If you’re missing at least half of these, sometimes SATA/SAS SSD is the better choice — and you can spend the budget on reliability (PLP/DWPD) or redundancy/spares.

Where SSDs get “killed” most often

  • logs + temp files + swap on one SSD without sizing DWPD/TBW;
  • VDI/VMs without separating “noisy” VMs and without wear monitoring;
  • saving on PLP for DB/queues where stability is more important than peak MB/s.

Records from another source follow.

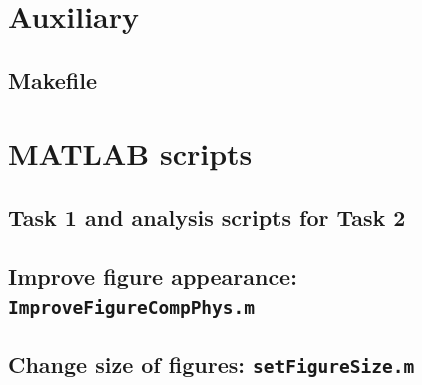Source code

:\section{Auxiliary }
\subsection{Makefile}


\section{MATLAB scripts}
\subsection{Task 1 and analysis scripts for Task 2}


\subsection{Improve figure appearance: \texttt{ImproveFigureCompPhys.m}}


\subsection{Change size of figures: \texttt{setFigureSize.m}}




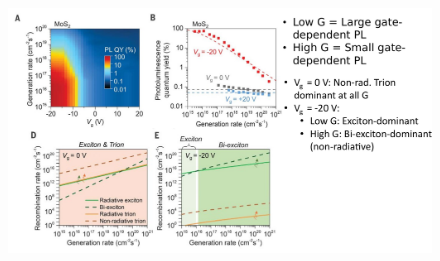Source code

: \documentclass[double,12pt,1in,seploa]{beavtex}
\begin{document}
\begin{figure}
    \includegraphics[width=1\textwidth]{exciton dynamics summary.pdf}
    \caption{}
\end{figure}
\end{document}
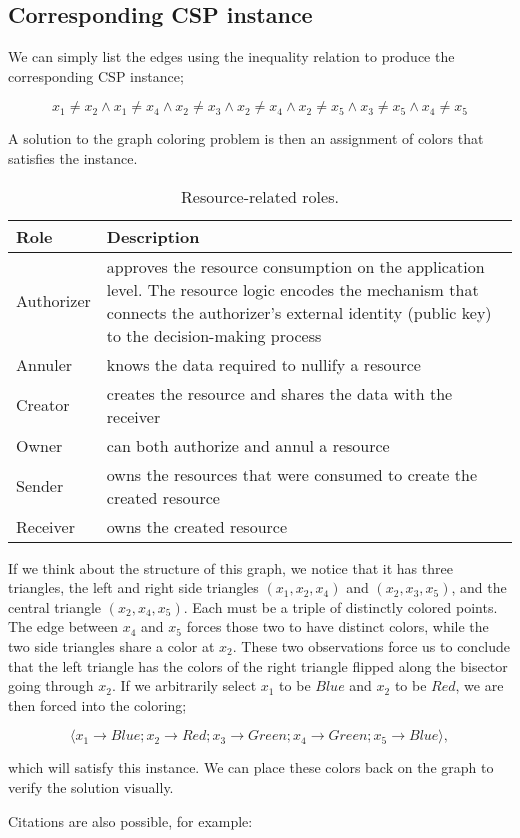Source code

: \subsection{Corresponding CSP instance}

We can simply list the edges using the inequality relation to produce the corresponding CSP instance;

\begin{equation}
    x_1 \neq x_2 \wedge x_1 \neq x_4 \wedge x_2 \neq x_3 \wedge x_2 \neq x_4 \wedge x_2 \neq x_5 \wedge x_3 \neq x_5 \wedge x_4 \neq x_5
\end{equation}

A solution to the graph coloring problem is then an assignment of colors that satisfies the instance. 


\begin{table*}[!h]
\begin{center}
\begin{tabular}{|p{1.5cm}|p{13cm}|}
\hline
 \textbf{Role} & \textbf{Description} \\ \hline
 Authorizer & approves the resource consumption on the application level. The resource logic encodes the mechanism that connects the authorizer's external identity (public key) to the decision-making process \\ \hline
 Annuler & knows the data required to nullify a resource
 \\ \hline
Creator & creates the resource and shares the data with the receiver
\\ \hline
Owner & can both authorize and annul a resource
\\ \hline
Sender & owns the resources that were consumed to create the created resource
\\ \hline
Receiver & owns the created resource
\\ \hline
\end{tabular}
\caption{Resource-related roles.}
\end{center}
\end{table*}


If we think about the structure of this graph, we notice that it has three triangles, the left and right side triangles $(x_1, x_2, x_4)$  and $(x_2, x_3, x_5)$, and the central triangle $(x_2, x_4, x_5)$. Each must be a triple of distinctly colored points. The edge between $x_4$ and $x_5$ forces those two to have distinct colors, while the two side triangles share a color at $x_2$. These two observations force us to conclude that the left triangle has the colors of the right triangle flipped along the bisector going through $x_2$. If we arbitrarily select $x_1$ to be $\mathit{Blue}$ and $x_2$ to be $\mathit{Red}$, we are then forced into the coloring;

\begin{equation}
 \langle x_1 \rightarrow \mathit{Blue}; x_2 \rightarrow \mathit{Red}; x_3 \rightarrow \mathit{Green}; x_4 \rightarrow \mathit{Green}; x_5 \rightarrow \mathit{Blue}\rangle,
\end{equation}

which will satisfy this instance. We can place these colors back on the graph to verify the solution visually.

Citations are also possible, for example: \citep{christopher_goes_2023_8279842}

How to phrase a request for selection

By workload

  • Workload: (virtualization / DB / file storage / logs / AI / backup)
  • I/O profile: random/sequential, read/write share, blocks (4K/64K), expected QD
  • Data volume: total and “hot set”
  • SLA/risks: acceptable downtime, consistency criticality (is PLP needed?)
  • Operations: is hot‑swap mandatory? front access?
  • Constraints: 1U/2U, number of bays, noise/power
  • Growth plan for 12–24 months

We already have a server

  • Server/platform model: (exact)
  • Backplane type: SATA / SAS / tri‑mode / are NVMe bays present?
  • Controller: RAID or HBA? is passthrough needed?
  • Slots/PCIe: what’s installed (NIC/GPU), PCIe generations, free slots
  • Goals: usable capacity / IOPS / prioritize latency or €/TB

Replacing drives in an array

  • Current setup: drive type + interface + form factor + RAID level
  • What’s not OK: latency/IOPS/capacity/frequent rebuilds/failures
  • Constraints: can’t change controller/backplane?
  • Requirements: keep hot‑swap/4Kn/512e/boot compatibility

Conclusion

  • First define the I/O profile and your latency/predictability requirements.
  • Then choose the media type (HDD/SSD) and SSD write‑endurance class.
  • Next verify the interface/topology (SATA/SAS/NVMe, backplane, HBA/RAID).
  • Only then choose the form factor (2.5"/3.5"/M.2/U.2/U.3/E1.S/E3.S) with serviceability and cooling in mind.